-- Data in this exercise follows --

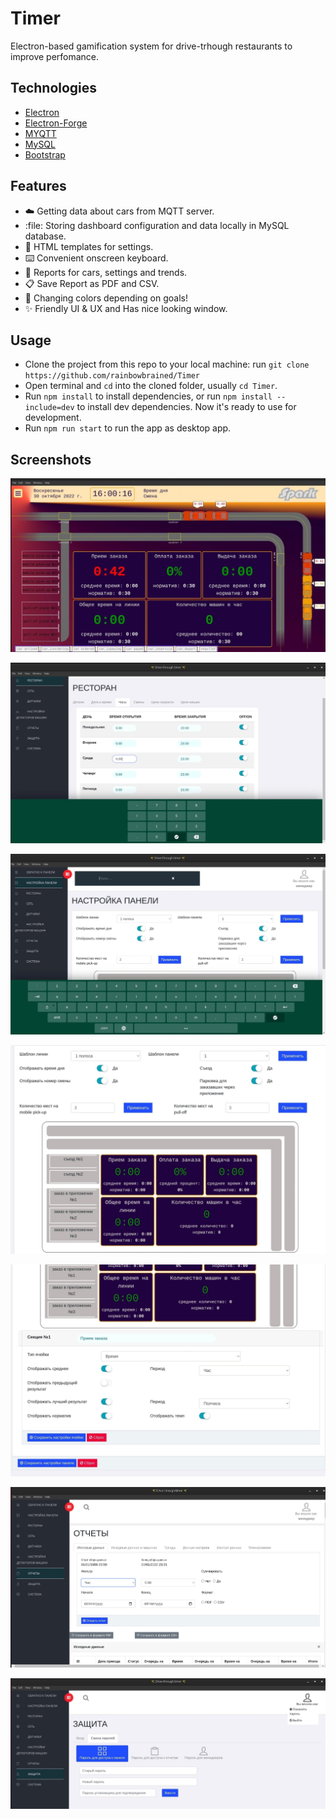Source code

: # Timer
Electron-based gamification  system for drive-trhough restaurants to improve perfomance.


## Technologies
- [Electron](https://electronjs.org/)
- [Electron-Forge](https://www.electronforge.io/) 
- [MYQTT](https://www.npmjs.com/package/mqtt/)
- [MySQL](https://www.npmjs.com/package/mysql/) 
- [Bootstrap](https://getbootstrap.com/)  

## Features
- :cloud: Getting data about cars from MQTT server.
- :file: Storing dashboard configuration and data locally in MySQL database.
- :key: HTML templates for settings.
- :keyboard: Convenient onscreen keyboard.
- :bookmark_tabs: Reports for cars, settings and trends.
- :clipboard: Save Report as PDF and CSV.
- :car: Changing colors depending on goals!
- :sparkles: Friendly UI & UX and Has nice looking window. 

## Usage 
- Clone the project from this repo to your local machine: run `git clone https://github.com/rainbowbrained/Timer` 
- Open terminal and `cd` into the cloned folder, usually `cd Timer`. 
- Run `npm install` to install dependencies, or run `npm install --include=dev` to install dev dependencies. Now it's ready to use for development.
- Run `npm run start` to run the app as desktop app.  


## Screenshots
<p align="center">
  <img src="https://github.com/rainbowbrained/Timer/blob/main/screenshots/dashboard.jpg?raw=true" />
</p>

<p align="center">
  <img src="https://github.com/rainbowbrained/Timer/blob/main/screenshots/keyboard1.jpg?raw=true" />
</p>

<p align="center">
  <img src="https://github.com/rainbowbrained/Timer/blob/main/screenshots/keayboard2.jpg?raw=true" />
</p>

<p align="center">
  <img src="https://github.com/rainbowbrained/Timer/blob/main/screenshots/settings1.jpg?raw=true" />
</p>

<p align="center">
  <img src="https://github.com/rainbowbrained/Timer/blob/main/screenshots/settings2.jpg?raw=true" />
</p>

<p align="center">
  <img src="https://github.com/rainbowbrained/Timer/blob/main/screenshots/reports.jpg?raw=true" />
</p>

<p align="center">
  <img src="https://github.com/rainbowbrained/Timer/blob/main/screenshots/security.jpg?raw=true" />
</p>

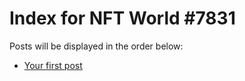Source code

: # Index for NFT World #7831
Posts will be displayed in the order below:

- [Your first post](./001-first.md)

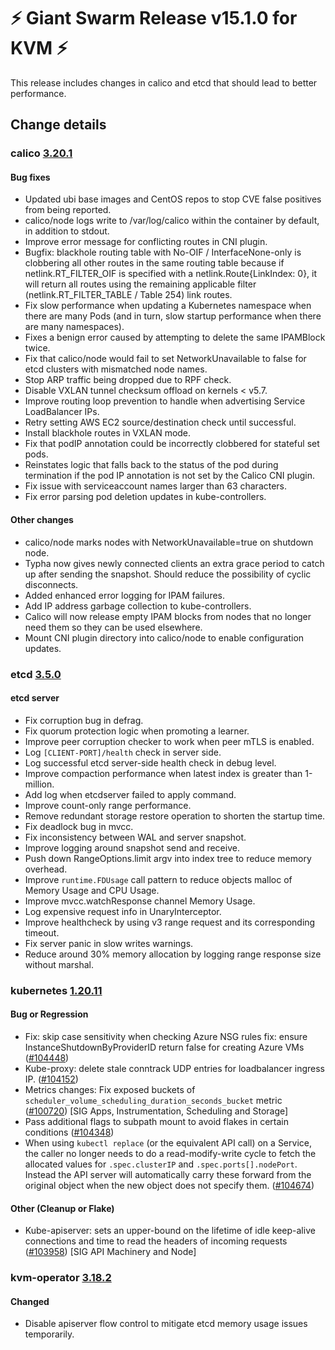 # :zap: Giant Swarm Release v15.1.0 for KVM :zap:

This release includes changes in calico and etcd that should lead to better performance.

## Change details


### calico [3.20.1](https://github.com/projectcalico/calico/releases/tag/v3.20.1)

#### Bug fixes
- Updated ubi base images and CentOS repos to stop CVE false positives from being reported.
- calico/node logs write to /var/log/calico within the container by default, in addition to stdout.
- Improve error message for conflicting routes in CNI plugin.
- Bugfix: blackhole routing table with No-OIF / InterfaceNone-only is clobbering all other routes in the same routing table because if netlink.RT_FILTER_OIF is specified with a netlink.Route{LinkIndex: 0}, it will return all routes using the remaining applicable filter (netlink.RT_FILTER_TABLE / Table 254) link routes.
- Fix slow performance when updating a Kubernetes namespace when there are many Pods (and in turn, slow startup performance when there are many namespaces).
- Fixes a benign error caused by attempting to delete the same IPAMBlock twice.
- Fix that calico/node would fail to set NetworkUnavailable to false for etcd clusters with mismatched node names.
- Stop ARP traffic being dropped due to RPF check.
- Disable VXLAN tunnel checksum offload on kernels < v5.7.
- Improve routing loop prevention to handle when advertising Service LoadBalancer IPs.
- Retry setting AWS EC2 source/destination check until successful.
- Install blackhole routes in VXLAN mode.
- Fix that podIP annotation could be incorrectly clobbered for stateful set pods.
- Reinstates logic that falls back to the status of the pod during termination if the pod IP annotation is not set by the Calico CNI plugin.
- Fix issue with serviceaccount names larger than 63 characters.
- Fix error parsing pod deletion updates in kube-controllers.

#### Other changes

- calico/node marks nodes with NetworkUnavailable=true on shutdown node.
- Typha now gives newly connected clients an extra grace period to catch up after sending the snapshot. Should reduce the possibility of cyclic disconnects.
- Added enhanced error logging for IPAM failures.
- Add IP address garbage collection to kube-controllers.
- Calico will now release empty IPAM blocks from nodes that no longer need them so they can be used elsewhere.
- Mount CNI plugin directory into calico/node to enable configuration updates.

### etcd [3.5.0](https://github.com/etcd-io/etcd/releases/tag/v3.5.0)

#### etcd server

- Fix corruption bug in defrag.
- Fix quorum protection logic when promoting a learner.
- Improve peer corruption checker to work when peer mTLS is enabled.
- Log `[CLIENT-PORT]/health` check in server side.
- Log successful etcd server-side health check in debug level.
- Improve compaction performance when latest index is greater than 1-million.
- Add log when etcdserver failed to apply command.
- Improve count-only range performance.
- Remove redundant storage restore operation to shorten the startup time.
- Fix deadlock bug in mvcc.
- Fix inconsistency between WAL and server snapshot.
- Improve logging around snapshot send and receive.
- Push down RangeOptions.limit argv into index tree to reduce memory overhead.
- Improve `runtime.FDUsage` call pattern to reduce objects malloc of Memory Usage and CPU Usage.
- Improve mvcc.watchResponse channel Memory Usage.
- Log expensive request info in UnaryInterceptor.
- Improve healthcheck by using v3 range request and its corresponding timeout.
- Fix server panic in slow writes warnings.
- Reduce around 30% memory allocation by logging range response size without marshal.

### kubernetes [1.20.11](https://github.com/kubernetes/kubernetes/releases/tag/v1.20.11)

#### Bug or Regression
- Fix: skip case sensitivity when checking Azure NSG rules
  fix: ensure InstanceShutdownByProviderID return false for creating Azure VMs ([#104448](https://github.com/kubernetes/kubernetes/pull/104448))
- Kube-proxy: delete stale conntrack UDP entries for loadbalancer ingress IP. ([#104152](https://github.com/kubernetes/kubernetes/pull/104152))
- Metrics changes: Fix exposed buckets of `scheduler_volume_scheduling_duration_seconds_bucket` metric ([#100720](https://github.com/kubernetes/kubernetes/pull/100720)) [SIG Apps, Instrumentation, Scheduling and Storage]
- Pass additional flags to subpath mount to avoid flakes in certain conditions ([#104348](https://github.com/kubernetes/kubernetes/pull/104348))
- When using `kubectl replace` (or the equivalent API call) on a Service, the caller no longer needs to do a read-modify-write cycle to fetch the allocated values for `.spec.clusterIP` and `.spec.ports[].nodePort`.  Instead the API server will automatically carry these forward from the original object when the new object does not specify them. ([#104674](https://github.com/kubernetes/kubernetes/pull/104674))

#### Other (Cleanup or Flake)
- Kube-apiserver: sets an upper-bound on the lifetime of idle keep-alive connections and time to read the headers of incoming requests ([#103958](https://github.com/kubernetes/kubernetes/pull/103958)) [SIG API Machinery and Node]

### kvm-operator [3.18.2](https://github.com/giantswarm/kvm-operator/releases/tag/v3.18.2)

#### Changed
- Disable apiserver flow control to mitigate etcd memory usage issues temporarily.
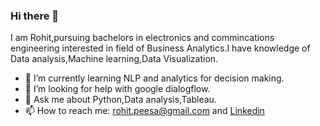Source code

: ### Hi there 👋
I am Rohit,pursuing bachelors in electronics and commincations engineering interested in field of Business Analytics.I have knowledge of Data analysis,Machine learning,Data Visualization.

- 🌱 I’m currently learning NLP and analytics for decision making.
- 🤔 I’m looking for help with google dialogflow.
- 💬 Ask me about Python,Data analysis,Tableau.
- 📫 How to reach me:  [rohit.peesa@gmail.com](rohit.peesa@gmail.com) and [Linkedin](https://www.linkedin.com/in/rohitpeesa/)


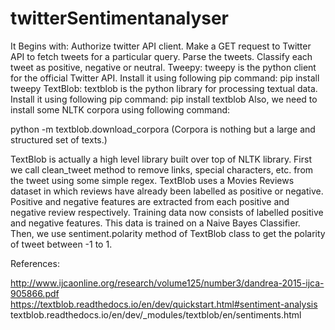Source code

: # twitterSentimentanalyser
It Begins with:
Authorize twitter API client.
Make a GET request to Twitter API to fetch tweets for a particular query.
Parse the tweets. Classify each tweet as positive, negative or neutral.
Tweepy: tweepy is the python client for the official Twitter API.
Install it using following pip command:
pip install tweepy
TextBlob: textblob is the python library for processing textual data.
Install it using following pip command:
pip install textblob
Also, we need to install some NLTK corpora using following command:

python -m textblob.download_corpora
(Corpora is nothing but a large and structured set of texts.)

TextBlob is actually a high level library built over top of NLTK library. First we call clean_tweet method to remove links, special characters, etc. from the tweet using some simple regex.
TextBlob uses a Movies Reviews dataset in which reviews have already been labelled as positive or negative.
Positive and negative features are extracted from each positive and negative review respectively.
Training data now consists of labelled positive and negative features. This data is trained on a Naive Bayes Classifier.
Then, we use sentiment.polarity method of TextBlob class to get the polarity of tweet between -1 to 1.





References:

http://www.ijcaonline.org/research/volume125/number3/dandrea-2015-ijca-905866.pdf
https://textblob.readthedocs.io/en/dev/quickstart.html#sentiment-analysis
textblob.readthedocs.io/en/dev/_modules/textblob/en/sentiments.html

-- Data in this exercise concluded --

Task directions>
The answer consists only of the lines from the one containing "Positive and negative features are" to the end of the records, each written out exactly.

Response to the task>
Positive and negative features are extracted from each positive and negative review respectively.
Training data now consists of labelled positive and negative features. This data is trained on a Naive Bayes Classifier.
Then, we use sentiment.polarity method of TextBlob class to get the polarity of tweet between -1 to 1.





References:

http://www.ijcaonline.org/research/volume125/number3/dandrea-2015-ijca-905866.pdf
https://textblob.readthedocs.io/en/dev/quickstart.html#sentiment-analysis
textblob.readthedocs.io/en/dev/_modules/textblob/en/sentiments.html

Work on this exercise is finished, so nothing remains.